■ ACTIVITY
Nothing but the lines below from the one holding "据财新网[报导](https" up to and including the one holding "Successfully integrated professional" should be copied, exactly and without pictures.
'''
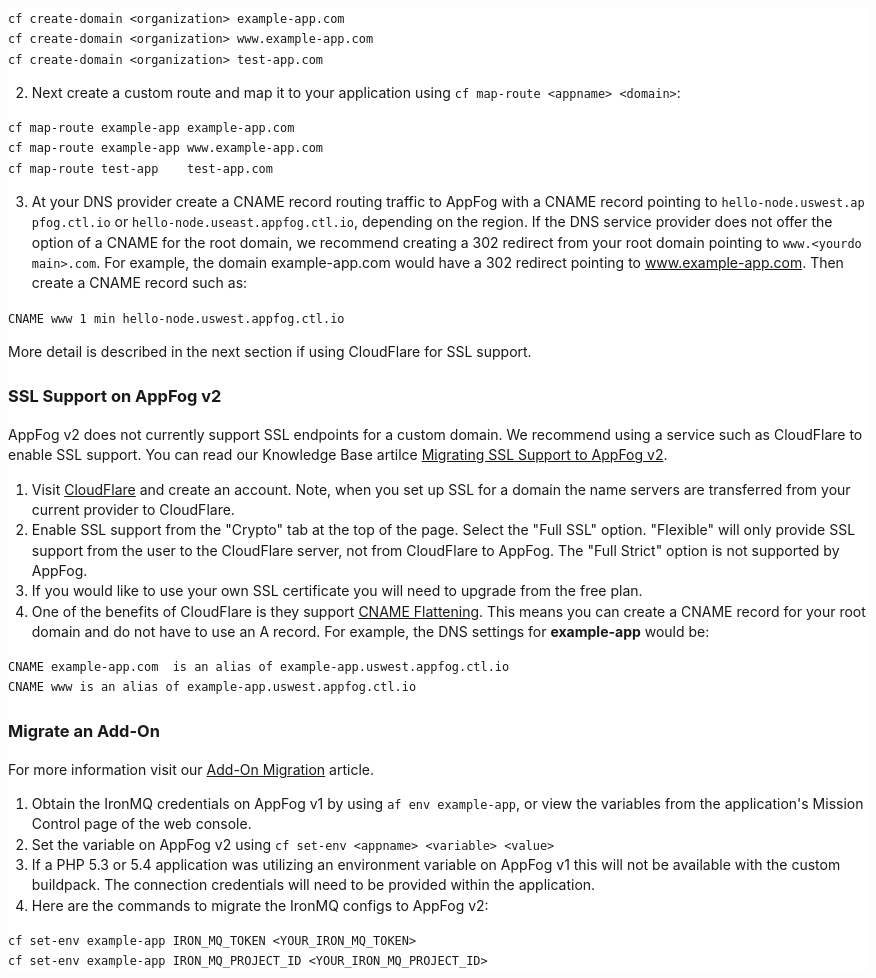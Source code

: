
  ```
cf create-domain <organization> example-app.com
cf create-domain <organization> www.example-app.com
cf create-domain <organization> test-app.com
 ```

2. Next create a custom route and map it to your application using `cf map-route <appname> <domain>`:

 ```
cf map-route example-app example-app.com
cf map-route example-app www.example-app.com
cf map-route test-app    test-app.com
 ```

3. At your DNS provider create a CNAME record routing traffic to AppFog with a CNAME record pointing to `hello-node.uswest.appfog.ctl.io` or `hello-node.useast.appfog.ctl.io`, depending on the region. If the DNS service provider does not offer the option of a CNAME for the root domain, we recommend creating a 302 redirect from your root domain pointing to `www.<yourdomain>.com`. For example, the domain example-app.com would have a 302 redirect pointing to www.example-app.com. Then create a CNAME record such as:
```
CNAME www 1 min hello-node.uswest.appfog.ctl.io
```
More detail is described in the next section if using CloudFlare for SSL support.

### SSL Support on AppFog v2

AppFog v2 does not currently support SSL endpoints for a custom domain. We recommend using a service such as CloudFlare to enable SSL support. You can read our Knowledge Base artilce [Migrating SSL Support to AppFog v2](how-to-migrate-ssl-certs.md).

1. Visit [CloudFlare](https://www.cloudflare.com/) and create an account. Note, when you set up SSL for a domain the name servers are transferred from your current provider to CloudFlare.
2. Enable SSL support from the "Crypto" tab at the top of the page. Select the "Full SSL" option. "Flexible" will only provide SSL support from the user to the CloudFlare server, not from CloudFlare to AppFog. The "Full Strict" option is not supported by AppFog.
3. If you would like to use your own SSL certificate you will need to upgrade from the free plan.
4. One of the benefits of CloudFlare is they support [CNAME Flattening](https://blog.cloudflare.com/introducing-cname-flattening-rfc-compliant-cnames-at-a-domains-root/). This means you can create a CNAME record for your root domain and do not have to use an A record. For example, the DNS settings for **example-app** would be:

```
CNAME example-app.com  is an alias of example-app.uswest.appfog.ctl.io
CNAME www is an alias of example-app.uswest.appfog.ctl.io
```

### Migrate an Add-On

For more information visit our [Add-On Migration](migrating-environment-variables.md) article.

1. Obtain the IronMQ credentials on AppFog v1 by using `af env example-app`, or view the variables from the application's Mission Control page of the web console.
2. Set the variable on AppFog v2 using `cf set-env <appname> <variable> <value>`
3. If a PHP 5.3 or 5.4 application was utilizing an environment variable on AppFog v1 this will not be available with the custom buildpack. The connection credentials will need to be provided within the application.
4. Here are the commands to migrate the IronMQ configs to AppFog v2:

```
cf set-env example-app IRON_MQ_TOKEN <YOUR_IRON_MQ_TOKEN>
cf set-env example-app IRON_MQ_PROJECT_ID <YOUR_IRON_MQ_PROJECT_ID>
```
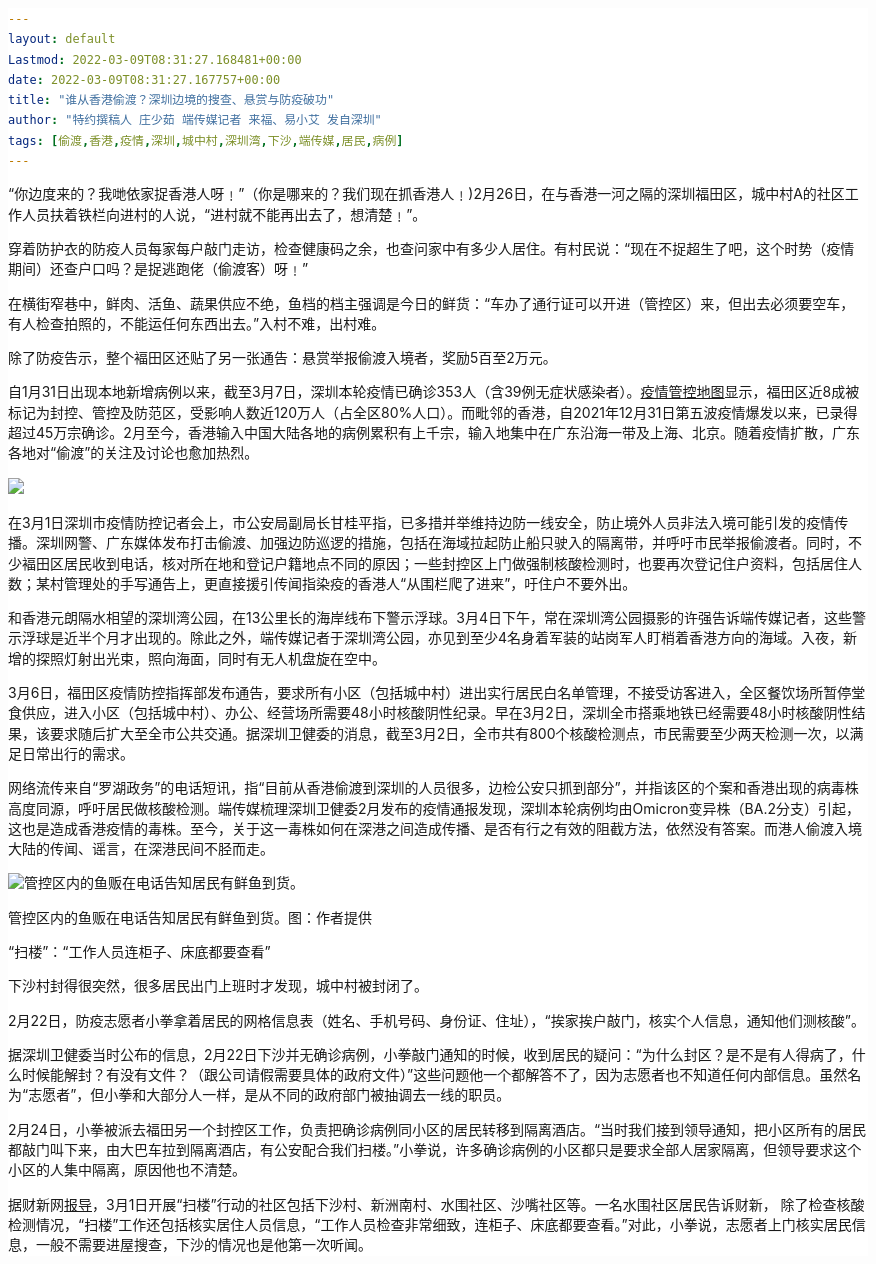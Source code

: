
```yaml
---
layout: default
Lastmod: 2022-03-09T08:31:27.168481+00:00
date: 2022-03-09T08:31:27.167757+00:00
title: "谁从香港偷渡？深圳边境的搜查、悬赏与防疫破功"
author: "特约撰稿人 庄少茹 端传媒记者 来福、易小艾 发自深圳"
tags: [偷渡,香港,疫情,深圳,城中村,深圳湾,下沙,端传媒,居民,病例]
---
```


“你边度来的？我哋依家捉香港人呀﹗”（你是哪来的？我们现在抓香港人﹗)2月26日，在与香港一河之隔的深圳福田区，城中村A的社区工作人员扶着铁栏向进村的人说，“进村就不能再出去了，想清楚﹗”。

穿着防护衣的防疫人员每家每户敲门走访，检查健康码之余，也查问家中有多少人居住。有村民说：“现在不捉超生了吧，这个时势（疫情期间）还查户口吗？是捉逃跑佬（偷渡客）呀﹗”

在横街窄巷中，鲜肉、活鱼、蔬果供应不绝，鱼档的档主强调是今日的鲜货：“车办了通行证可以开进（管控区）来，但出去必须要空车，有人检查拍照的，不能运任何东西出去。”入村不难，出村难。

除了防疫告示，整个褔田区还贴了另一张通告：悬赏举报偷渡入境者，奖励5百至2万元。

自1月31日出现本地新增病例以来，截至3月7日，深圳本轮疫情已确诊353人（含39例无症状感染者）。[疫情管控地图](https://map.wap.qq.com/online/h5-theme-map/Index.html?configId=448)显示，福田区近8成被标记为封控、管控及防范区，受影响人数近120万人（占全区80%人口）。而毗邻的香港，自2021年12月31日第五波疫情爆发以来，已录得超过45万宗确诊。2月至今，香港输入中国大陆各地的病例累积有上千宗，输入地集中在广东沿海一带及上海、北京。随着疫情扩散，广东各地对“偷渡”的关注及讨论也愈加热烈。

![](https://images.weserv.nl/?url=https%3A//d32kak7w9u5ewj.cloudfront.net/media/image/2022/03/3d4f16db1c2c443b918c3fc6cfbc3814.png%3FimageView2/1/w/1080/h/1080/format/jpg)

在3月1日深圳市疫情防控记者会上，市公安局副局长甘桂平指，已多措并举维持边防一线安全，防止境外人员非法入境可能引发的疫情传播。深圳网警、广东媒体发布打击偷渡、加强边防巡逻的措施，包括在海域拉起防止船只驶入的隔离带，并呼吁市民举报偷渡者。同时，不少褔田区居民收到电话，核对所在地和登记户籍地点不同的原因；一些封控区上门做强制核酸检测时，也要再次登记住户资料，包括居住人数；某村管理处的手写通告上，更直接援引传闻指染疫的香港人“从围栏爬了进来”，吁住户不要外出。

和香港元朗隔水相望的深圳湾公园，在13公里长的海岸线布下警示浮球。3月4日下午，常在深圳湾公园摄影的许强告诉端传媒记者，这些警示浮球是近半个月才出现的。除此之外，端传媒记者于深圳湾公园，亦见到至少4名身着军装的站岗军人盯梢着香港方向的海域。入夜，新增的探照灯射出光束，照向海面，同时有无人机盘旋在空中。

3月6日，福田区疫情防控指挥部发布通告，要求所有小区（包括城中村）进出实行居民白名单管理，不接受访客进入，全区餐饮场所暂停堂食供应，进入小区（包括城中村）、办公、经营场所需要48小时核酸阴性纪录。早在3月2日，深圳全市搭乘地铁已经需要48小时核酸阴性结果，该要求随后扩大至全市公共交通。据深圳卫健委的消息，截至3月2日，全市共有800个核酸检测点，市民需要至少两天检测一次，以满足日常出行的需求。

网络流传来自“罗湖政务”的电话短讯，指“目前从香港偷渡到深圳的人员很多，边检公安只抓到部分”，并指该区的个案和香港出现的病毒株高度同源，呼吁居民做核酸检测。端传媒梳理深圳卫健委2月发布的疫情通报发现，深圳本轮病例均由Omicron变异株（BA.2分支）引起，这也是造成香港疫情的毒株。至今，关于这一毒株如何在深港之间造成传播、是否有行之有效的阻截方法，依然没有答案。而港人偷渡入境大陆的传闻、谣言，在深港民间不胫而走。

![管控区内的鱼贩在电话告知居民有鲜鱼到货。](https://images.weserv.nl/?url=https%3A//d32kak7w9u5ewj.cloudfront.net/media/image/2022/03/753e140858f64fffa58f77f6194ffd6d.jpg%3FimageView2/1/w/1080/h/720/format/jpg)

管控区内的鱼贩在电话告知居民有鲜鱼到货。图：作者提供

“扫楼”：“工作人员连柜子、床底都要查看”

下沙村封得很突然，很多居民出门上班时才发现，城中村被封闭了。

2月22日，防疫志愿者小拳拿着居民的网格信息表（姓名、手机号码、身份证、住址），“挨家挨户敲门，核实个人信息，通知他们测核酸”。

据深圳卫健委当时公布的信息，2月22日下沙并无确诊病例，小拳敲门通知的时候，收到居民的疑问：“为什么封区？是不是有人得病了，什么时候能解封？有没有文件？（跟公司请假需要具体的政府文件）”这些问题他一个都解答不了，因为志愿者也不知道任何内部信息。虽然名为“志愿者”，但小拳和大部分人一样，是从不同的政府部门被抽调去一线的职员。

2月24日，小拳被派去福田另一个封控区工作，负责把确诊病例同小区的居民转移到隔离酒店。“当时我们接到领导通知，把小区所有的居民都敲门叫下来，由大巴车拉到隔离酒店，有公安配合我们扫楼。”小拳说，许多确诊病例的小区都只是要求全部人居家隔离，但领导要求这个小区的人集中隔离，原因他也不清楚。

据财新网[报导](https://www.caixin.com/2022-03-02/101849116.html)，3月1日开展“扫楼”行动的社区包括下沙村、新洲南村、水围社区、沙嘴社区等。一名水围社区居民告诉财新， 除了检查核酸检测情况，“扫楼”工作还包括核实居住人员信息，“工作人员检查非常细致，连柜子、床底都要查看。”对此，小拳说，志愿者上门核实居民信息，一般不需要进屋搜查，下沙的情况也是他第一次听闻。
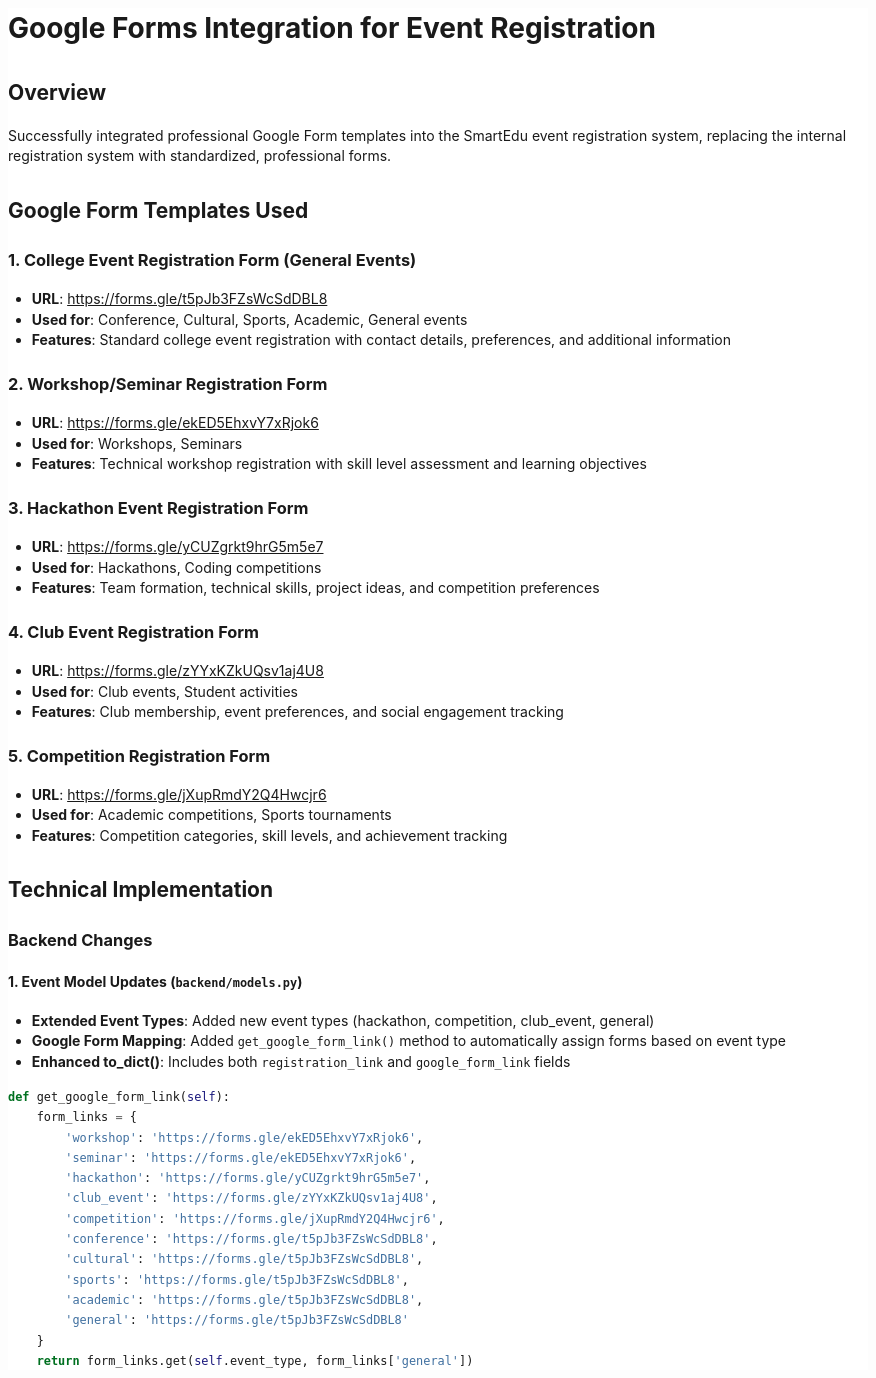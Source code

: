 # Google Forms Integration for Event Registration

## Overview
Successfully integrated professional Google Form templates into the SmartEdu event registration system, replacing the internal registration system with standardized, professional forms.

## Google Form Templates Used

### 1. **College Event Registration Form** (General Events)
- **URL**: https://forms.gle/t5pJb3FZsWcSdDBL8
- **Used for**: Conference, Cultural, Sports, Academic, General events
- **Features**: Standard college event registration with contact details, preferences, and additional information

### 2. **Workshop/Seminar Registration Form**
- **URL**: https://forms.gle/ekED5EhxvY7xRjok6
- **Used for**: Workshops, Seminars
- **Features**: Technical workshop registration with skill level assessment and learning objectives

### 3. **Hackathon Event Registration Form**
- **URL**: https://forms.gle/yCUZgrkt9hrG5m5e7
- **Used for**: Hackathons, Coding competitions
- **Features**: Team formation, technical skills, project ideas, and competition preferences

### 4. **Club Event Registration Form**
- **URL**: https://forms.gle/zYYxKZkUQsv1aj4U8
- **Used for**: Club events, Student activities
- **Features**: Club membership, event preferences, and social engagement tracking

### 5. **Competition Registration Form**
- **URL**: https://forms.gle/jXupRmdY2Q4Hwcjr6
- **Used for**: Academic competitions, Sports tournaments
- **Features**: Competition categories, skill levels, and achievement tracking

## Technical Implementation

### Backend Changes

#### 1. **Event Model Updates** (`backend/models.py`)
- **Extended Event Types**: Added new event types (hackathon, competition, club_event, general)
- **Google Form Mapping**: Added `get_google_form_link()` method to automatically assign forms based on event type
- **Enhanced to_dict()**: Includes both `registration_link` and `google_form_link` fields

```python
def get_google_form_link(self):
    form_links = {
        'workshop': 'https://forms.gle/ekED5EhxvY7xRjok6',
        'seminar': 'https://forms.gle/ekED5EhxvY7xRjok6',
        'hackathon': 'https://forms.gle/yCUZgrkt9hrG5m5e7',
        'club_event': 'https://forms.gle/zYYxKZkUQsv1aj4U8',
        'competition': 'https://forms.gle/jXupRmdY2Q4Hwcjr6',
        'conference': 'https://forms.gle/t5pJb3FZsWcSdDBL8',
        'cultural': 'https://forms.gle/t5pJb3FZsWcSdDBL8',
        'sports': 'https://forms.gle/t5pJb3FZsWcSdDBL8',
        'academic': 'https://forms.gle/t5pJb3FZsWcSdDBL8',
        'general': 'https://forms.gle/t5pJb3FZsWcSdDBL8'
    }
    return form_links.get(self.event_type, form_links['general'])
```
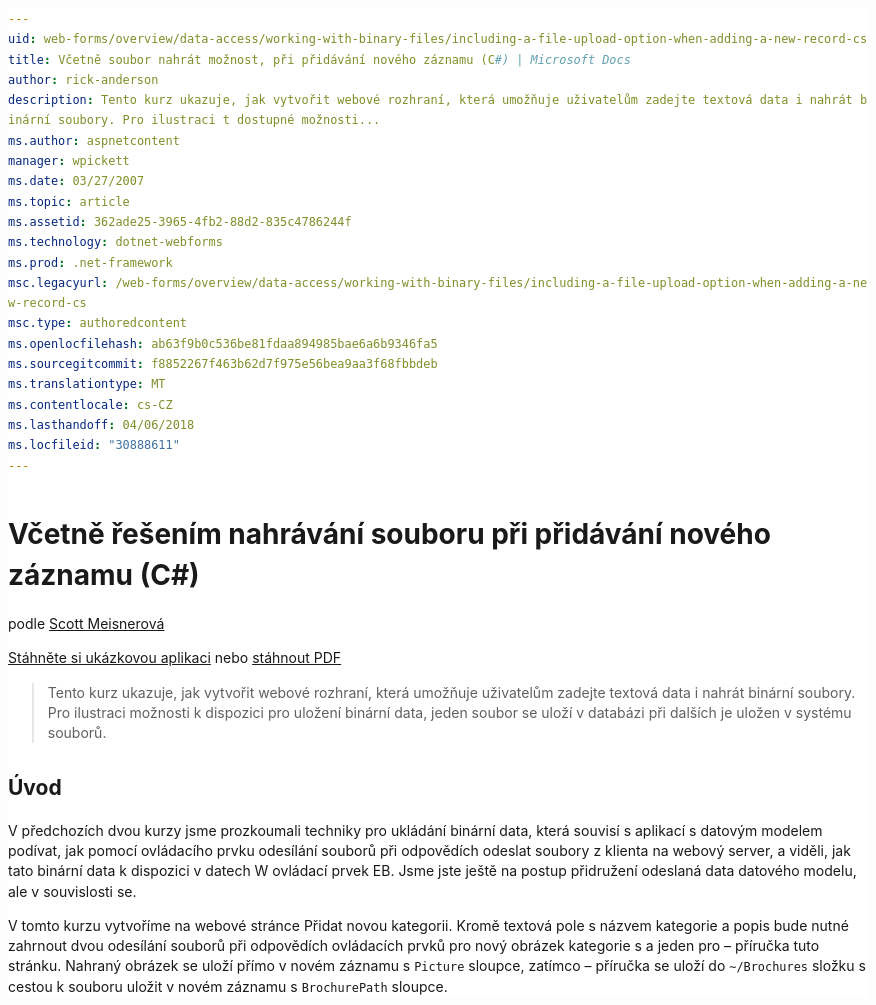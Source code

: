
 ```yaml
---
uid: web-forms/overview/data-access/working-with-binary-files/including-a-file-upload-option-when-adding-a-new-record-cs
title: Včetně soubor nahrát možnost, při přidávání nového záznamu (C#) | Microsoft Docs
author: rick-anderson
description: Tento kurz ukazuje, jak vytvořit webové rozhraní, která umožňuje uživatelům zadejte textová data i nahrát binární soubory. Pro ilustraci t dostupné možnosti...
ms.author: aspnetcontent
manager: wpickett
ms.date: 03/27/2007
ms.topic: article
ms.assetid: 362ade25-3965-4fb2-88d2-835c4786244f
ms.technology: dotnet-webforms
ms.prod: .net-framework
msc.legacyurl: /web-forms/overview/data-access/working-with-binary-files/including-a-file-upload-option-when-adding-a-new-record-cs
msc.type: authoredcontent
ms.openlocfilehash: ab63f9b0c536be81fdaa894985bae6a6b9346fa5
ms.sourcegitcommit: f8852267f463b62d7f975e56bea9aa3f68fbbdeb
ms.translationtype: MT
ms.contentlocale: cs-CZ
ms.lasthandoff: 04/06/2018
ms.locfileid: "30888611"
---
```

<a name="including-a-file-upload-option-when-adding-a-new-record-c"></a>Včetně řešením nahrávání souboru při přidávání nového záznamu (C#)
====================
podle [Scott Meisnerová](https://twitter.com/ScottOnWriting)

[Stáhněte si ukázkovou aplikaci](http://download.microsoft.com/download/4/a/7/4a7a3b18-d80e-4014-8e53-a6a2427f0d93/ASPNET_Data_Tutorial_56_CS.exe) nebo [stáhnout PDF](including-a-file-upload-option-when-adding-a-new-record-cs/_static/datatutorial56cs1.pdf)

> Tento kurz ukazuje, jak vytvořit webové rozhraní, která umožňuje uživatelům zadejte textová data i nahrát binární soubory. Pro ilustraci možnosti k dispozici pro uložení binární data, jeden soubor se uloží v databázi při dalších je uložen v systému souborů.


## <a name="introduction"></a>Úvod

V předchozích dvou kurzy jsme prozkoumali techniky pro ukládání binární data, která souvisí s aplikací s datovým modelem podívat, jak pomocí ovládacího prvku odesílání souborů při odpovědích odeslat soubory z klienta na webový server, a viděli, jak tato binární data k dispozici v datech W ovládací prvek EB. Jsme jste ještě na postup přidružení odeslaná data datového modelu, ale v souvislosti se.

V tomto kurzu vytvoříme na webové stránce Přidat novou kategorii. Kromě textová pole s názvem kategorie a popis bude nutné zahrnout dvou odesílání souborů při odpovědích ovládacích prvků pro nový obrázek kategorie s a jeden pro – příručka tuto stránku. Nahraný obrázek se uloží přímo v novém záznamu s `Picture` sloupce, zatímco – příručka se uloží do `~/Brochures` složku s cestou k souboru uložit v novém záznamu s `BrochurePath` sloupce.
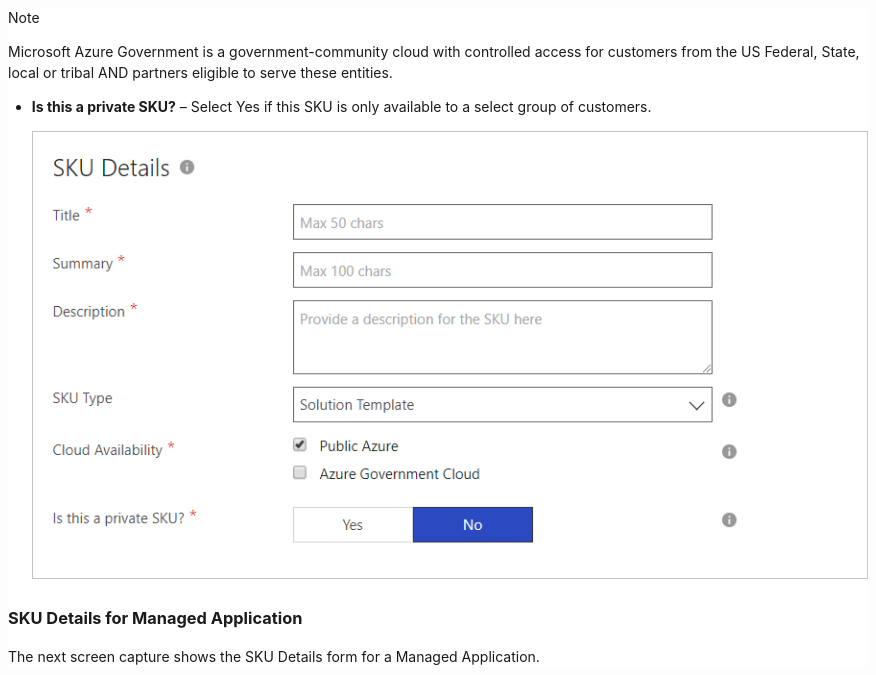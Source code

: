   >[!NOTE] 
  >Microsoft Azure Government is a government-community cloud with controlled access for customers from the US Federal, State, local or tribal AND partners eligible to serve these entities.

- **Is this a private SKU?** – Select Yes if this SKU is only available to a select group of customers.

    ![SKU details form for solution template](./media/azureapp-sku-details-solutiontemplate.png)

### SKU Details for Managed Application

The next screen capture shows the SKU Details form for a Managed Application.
'''
■ SOLUTION TO THE EXERCISE
据财新网[报导](https://www.caixin.com/2022-03-02/101849116.html)，3月1日开展“扫楼”行动的社区包括下沙村、新洲南村、水围社区、沙嘴社区等。一名水围社区居民告诉财新， 除了检查核酸检测情况，“扫楼”工作还包括核实居住人员信息，“工作人员检查非常细致，连柜子、床底都要查看。”对此，小拳说，志愿者上门核实居民信息，一般不需要进屋搜查，下沙的情况也是他第一次听闻。
Source code

: # Google Forms Integration for Event Registration

## Overview
Successfully integrated professional Google Form templates into the SmartEdu event registration system, replacing the internal registration system with standardized, professional forms.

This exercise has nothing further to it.